Expecting 5,000 circulation and five staffers, the company on Nov. 11 distributed 25,000 prototype copies produced by a staff of 10. From an ad placed in the city’s News & Record, it recently added an experienced reporter and a sportswriter. Already aboard were a county native and former Hachette Fillipachi executive as associate editor, a 25-year news veteran as managing editor, and a young sports editor.

Staffers drove down to see their first edition printed at The Fayetteville Observer. The state’s oldest paper (founded 1816), the Observer announced the original Patriot‘s launch 177 years ago. When Bassi discovered the quality of Fayetteville Publishing Co.’s commercial work, he said, “That was just another drawing point for us.”

Though he was “thinking small” at first, Bassi said, “I firmly believe we’ll be at 100,000 circulation” a year from now. “My dream is to take it daily.” But Fayetteville is two hours away. So, “at that point, we’ll have our own presses, for sure.”

Meanwhile, Fayetteville prints the Patriot with 100-line screens on 3-year-old, KBA Colora towers.

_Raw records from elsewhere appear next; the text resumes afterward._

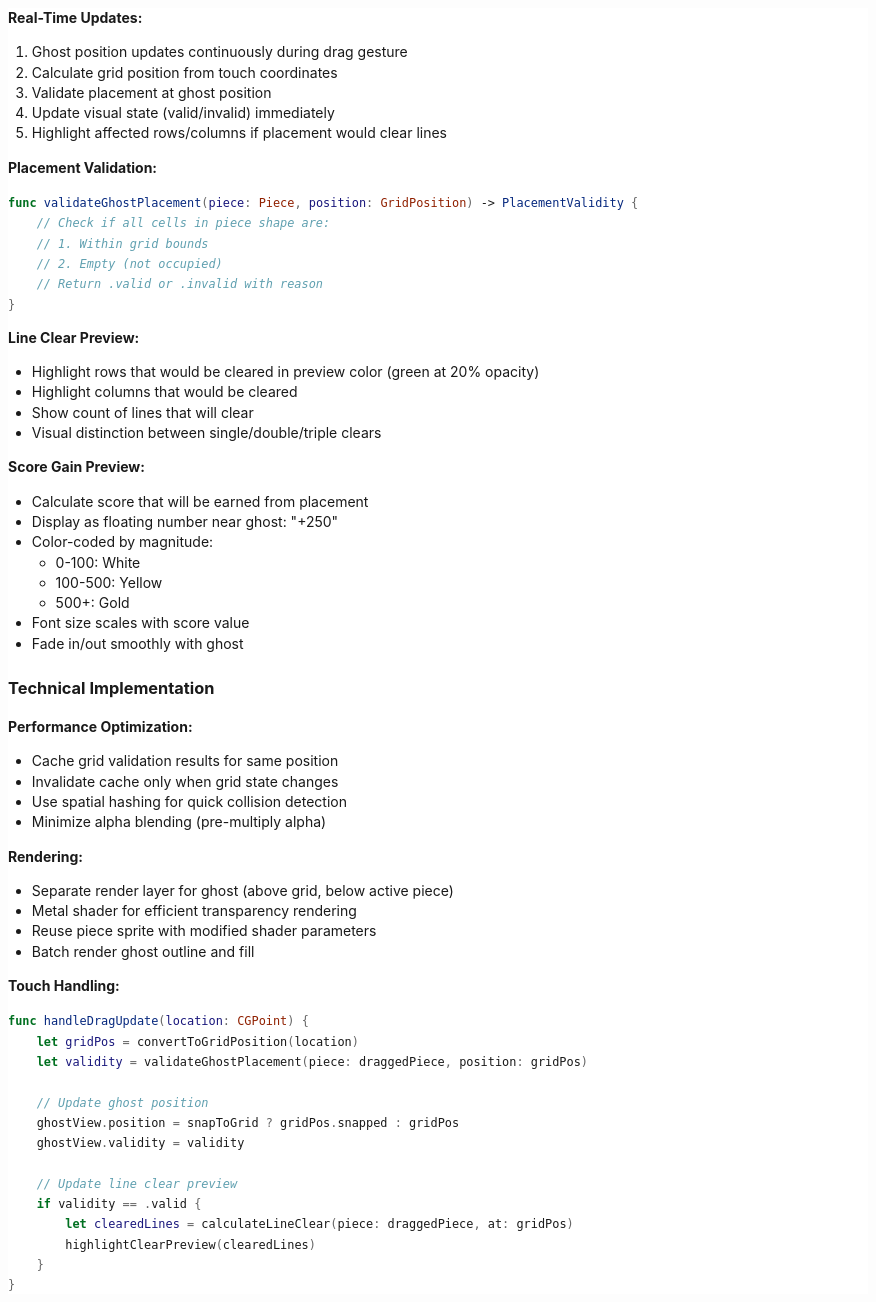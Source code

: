 **Real-Time Updates:**
1. Ghost position updates continuously during drag gesture
2. Calculate grid position from touch coordinates
3. Validate placement at ghost position
4. Update visual state (valid/invalid) immediately
5. Highlight affected rows/columns if placement would clear lines

**Placement Validation:**
```swift
func validateGhostPlacement(piece: Piece, position: GridPosition) -> PlacementValidity {
    // Check if all cells in piece shape are:
    // 1. Within grid bounds
    // 2. Empty (not occupied)
    // Return .valid or .invalid with reason
}
```

**Line Clear Preview:**
- Highlight rows that would be cleared in preview color (green at 20% opacity)
- Highlight columns that would be cleared
- Show count of lines that will clear
- Visual distinction between single/double/triple clears

**Score Gain Preview:**
- Calculate score that will be earned from placement
- Display as floating number near ghost: "+250"
- Color-coded by magnitude:
  * 0-100: White
  * 100-500: Yellow
  * 500+: Gold
- Font size scales with score value
- Fade in/out smoothly with ghost

### Technical Implementation

**Performance Optimization:**
- Cache grid validation results for same position
- Invalidate cache only when grid state changes
- Use spatial hashing for quick collision detection
- Minimize alpha blending (pre-multiply alpha)

**Rendering:**
- Separate render layer for ghost (above grid, below active piece)
- Metal shader for efficient transparency rendering
- Reuse piece sprite with modified shader parameters
- Batch render ghost outline and fill

**Touch Handling:**
```swift
func handleDragUpdate(location: CGPoint) {
    let gridPos = convertToGridPosition(location)
    let validity = validateGhostPlacement(piece: draggedPiece, position: gridPos)

    // Update ghost position
    ghostView.position = snapToGrid ? gridPos.snapped : gridPos
    ghostView.validity = validity

    // Update line clear preview
    if validity == .valid {
        let clearedLines = calculateLineClear(piece: draggedPiece, at: gridPos)
        highlightClearPreview(clearedLines)
    }
}
```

Refusing any black-and-white photos, the Patriot seems unique among the few papers with color on every page. Still, it runs 38 pages a week, not 72 a day, and Fayetteville’s six-pack of tall boys can be expected to print 48 full-color pages without breaking a sweat.

Writers e-mail Microsoft Word files from PCs to editors who paginate on Macs in QuarkXPress. A sports reporter shoots film in a Canon camera; all others (including ad reps) use Sony digital cameras. Images are edited in Adobe Photoshop. Pages are distilled into portable document format and sent to an FTP server used by Fayetteville.

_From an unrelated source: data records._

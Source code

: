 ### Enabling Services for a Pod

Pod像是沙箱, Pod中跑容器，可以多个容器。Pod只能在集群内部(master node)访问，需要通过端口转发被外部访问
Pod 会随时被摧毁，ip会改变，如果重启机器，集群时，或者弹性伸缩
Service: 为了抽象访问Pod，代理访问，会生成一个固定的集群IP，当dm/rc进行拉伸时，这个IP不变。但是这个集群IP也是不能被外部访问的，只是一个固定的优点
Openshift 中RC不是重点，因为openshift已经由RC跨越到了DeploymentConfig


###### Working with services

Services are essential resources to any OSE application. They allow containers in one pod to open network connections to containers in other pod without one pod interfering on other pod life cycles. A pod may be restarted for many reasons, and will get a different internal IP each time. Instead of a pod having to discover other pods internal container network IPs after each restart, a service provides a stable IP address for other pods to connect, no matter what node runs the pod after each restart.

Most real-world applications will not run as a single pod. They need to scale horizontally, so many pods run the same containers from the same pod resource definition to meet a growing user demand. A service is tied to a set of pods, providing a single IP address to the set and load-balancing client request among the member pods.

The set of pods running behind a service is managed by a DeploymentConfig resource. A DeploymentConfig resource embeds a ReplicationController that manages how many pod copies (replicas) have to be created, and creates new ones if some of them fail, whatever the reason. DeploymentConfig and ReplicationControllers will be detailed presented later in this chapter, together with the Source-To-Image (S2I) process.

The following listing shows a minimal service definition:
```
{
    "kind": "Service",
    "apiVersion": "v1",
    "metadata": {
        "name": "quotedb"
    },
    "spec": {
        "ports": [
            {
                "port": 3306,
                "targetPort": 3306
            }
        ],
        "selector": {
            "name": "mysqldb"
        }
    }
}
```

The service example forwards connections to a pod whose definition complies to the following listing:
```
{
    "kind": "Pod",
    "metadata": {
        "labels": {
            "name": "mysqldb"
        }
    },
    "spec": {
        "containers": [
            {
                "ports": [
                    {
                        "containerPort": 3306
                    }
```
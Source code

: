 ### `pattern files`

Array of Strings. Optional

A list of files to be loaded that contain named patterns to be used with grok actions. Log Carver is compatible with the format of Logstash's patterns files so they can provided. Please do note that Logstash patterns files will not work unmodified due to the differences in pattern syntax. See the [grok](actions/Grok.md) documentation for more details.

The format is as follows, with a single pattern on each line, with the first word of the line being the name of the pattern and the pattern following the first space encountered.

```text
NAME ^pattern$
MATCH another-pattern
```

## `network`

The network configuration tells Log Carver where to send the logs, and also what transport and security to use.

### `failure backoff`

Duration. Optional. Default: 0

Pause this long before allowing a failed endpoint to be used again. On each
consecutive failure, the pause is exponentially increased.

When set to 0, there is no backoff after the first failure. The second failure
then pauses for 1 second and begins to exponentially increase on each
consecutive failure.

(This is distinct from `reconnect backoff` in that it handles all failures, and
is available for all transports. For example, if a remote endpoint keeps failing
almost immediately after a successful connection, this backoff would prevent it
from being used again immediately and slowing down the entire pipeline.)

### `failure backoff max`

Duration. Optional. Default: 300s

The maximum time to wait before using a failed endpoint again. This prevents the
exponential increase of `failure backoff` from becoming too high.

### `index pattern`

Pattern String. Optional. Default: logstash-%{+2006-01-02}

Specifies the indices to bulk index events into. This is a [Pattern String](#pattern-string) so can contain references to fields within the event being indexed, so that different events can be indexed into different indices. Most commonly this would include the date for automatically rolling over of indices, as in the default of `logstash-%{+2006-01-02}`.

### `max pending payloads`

Besides the main, community, and sports sections, 11,000 copies went out with “The Northwest Guilford News,” focusing on three towns to the northwest. The paper reported that Greensboro’s northwest area “represents a disproportionate share of its wealth and growth.” There, said Bassi: “Every single household received a copy in the mail.” But until fully supported by ads, the “News” will remain an eight-page section “on top of the Patriot,” he said, adding it will “eventually … become a separate newspaper.”

The former carrier who finds mail too costly said, “I’m keen to bring back the paperboy, papergirl.”

Against the 90,432-circulation News & Record — “a giant,” he said, full of wire copy, with Greensboro “not even … in the name” — Bassi promised “names, names, names” in local news and pictures.

“I would put our local news coverage up against anyone I’m aware of,” responded News & Record President and Publisher Van King, who cited local news daily throughout his paper and a locally zoned, 60-page, Sunday tab section with 60,000 in-county circulation.

“I wish them well,” King said. “This is a very competitive market.”